• DESCRIPTION OF THE TASK: Scan the listing and copy each line where the word "precision" is present.

=== Section Start ===

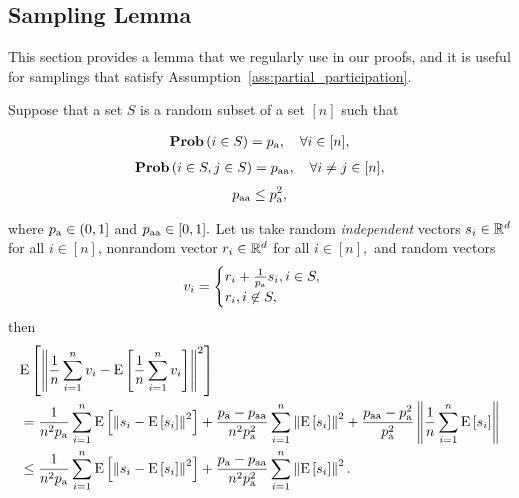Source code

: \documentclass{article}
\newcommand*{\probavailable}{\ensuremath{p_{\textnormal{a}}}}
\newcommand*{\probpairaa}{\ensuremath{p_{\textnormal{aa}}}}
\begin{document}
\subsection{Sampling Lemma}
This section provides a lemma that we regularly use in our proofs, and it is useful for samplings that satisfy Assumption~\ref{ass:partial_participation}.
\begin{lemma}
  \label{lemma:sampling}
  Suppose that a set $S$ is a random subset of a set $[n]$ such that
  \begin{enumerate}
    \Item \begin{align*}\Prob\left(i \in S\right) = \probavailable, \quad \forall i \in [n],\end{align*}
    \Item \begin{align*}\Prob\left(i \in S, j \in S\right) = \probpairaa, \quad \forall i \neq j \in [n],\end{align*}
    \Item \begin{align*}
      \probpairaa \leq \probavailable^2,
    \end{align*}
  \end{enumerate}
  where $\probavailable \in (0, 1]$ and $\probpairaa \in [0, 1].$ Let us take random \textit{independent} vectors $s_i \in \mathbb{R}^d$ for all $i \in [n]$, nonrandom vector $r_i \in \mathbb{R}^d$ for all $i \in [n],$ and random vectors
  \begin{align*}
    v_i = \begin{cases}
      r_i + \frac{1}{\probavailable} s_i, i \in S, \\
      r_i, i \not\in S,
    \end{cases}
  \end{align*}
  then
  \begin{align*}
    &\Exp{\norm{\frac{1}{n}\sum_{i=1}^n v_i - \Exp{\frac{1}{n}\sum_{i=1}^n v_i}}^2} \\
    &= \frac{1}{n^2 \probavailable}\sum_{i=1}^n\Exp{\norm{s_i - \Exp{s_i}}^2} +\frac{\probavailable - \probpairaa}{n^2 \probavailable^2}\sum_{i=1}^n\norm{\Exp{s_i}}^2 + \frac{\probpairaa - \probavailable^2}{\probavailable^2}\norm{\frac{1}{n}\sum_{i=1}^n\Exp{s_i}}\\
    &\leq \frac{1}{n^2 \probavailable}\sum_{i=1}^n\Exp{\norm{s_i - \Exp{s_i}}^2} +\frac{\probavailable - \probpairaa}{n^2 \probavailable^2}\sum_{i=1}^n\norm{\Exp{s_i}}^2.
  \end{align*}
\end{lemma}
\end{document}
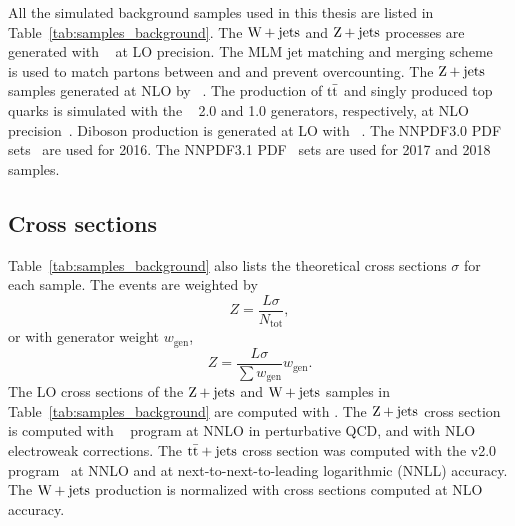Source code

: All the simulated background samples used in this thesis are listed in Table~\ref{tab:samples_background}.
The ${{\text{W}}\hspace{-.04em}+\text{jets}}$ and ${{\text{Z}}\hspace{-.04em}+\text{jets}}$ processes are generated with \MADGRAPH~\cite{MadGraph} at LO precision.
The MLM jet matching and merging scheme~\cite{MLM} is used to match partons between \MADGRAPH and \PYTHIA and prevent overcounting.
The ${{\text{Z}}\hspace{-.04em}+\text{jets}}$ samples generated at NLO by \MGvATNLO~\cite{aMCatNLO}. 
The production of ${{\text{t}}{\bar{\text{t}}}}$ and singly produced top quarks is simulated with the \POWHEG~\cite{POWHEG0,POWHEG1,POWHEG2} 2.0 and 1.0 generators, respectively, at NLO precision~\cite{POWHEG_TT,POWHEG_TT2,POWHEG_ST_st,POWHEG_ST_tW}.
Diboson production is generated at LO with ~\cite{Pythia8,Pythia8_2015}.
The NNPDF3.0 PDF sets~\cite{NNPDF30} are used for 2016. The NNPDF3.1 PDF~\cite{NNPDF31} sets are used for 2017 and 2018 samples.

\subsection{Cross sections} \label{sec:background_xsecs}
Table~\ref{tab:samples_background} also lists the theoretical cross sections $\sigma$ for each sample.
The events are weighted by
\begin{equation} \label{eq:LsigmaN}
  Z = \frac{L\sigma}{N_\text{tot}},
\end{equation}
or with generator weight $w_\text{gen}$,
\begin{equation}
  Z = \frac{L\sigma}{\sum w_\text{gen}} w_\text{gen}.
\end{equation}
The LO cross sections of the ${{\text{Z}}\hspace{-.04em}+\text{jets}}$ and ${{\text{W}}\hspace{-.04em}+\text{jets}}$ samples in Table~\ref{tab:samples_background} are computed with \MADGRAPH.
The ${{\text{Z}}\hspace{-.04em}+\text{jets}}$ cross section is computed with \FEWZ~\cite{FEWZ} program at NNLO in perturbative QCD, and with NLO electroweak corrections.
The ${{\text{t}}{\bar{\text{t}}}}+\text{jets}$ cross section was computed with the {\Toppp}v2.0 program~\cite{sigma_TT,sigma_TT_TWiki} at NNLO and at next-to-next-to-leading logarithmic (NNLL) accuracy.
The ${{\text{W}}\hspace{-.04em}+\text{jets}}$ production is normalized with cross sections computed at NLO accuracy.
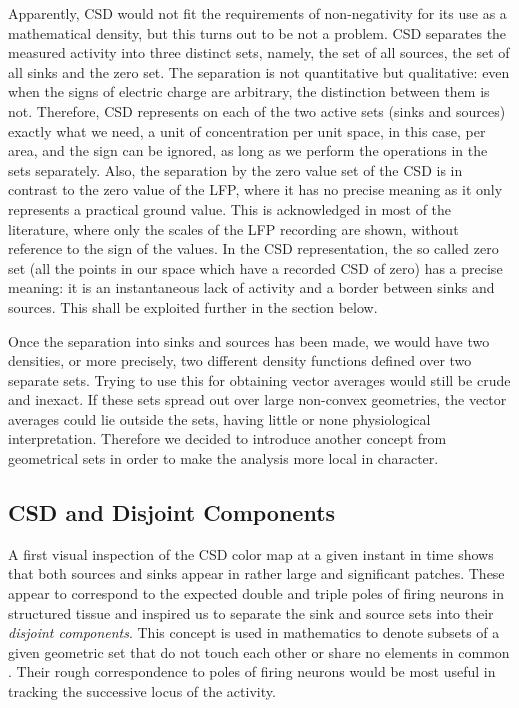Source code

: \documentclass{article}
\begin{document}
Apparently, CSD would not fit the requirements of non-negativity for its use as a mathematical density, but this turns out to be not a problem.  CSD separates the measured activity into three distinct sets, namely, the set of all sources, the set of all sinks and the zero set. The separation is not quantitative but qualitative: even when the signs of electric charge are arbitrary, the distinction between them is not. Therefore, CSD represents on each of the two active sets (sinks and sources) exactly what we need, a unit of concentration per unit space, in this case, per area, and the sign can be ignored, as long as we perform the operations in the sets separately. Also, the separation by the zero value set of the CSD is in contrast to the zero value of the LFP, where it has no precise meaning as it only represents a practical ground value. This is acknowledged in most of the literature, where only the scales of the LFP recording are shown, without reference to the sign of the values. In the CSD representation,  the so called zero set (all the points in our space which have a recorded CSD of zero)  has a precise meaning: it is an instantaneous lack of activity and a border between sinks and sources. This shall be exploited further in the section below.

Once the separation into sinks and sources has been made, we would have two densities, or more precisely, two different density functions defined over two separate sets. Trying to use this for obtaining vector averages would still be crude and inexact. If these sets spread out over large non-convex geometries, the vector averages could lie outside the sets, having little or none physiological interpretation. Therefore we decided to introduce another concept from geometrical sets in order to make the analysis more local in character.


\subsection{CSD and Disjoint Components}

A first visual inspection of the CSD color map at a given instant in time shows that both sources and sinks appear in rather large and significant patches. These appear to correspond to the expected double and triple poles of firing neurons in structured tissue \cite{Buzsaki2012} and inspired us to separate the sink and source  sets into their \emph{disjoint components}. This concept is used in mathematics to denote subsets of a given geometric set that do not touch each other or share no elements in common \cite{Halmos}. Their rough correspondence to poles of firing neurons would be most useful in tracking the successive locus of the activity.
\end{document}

=== Section End ===

• SOLUTION:
The ${{\text{W}}\hspace{-.04em}+\text{jets}}$ and ${{\text{Z}}\hspace{-.04em}+\text{jets}}$ processes are generated with \MADGRAPH~\cite{MadGraph} at LO precision.
The production of ${{\text{t}}{\bar{\text{t}}}}$ and singly produced top quarks is simulated with the \POWHEG~\cite{POWHEG0,POWHEG1,POWHEG2} 2.0 and 1.0 generators, respectively, at NLO precision~\cite{POWHEG_TT,POWHEG_TT2,POWHEG_ST_st,POWHEG_ST_tW}.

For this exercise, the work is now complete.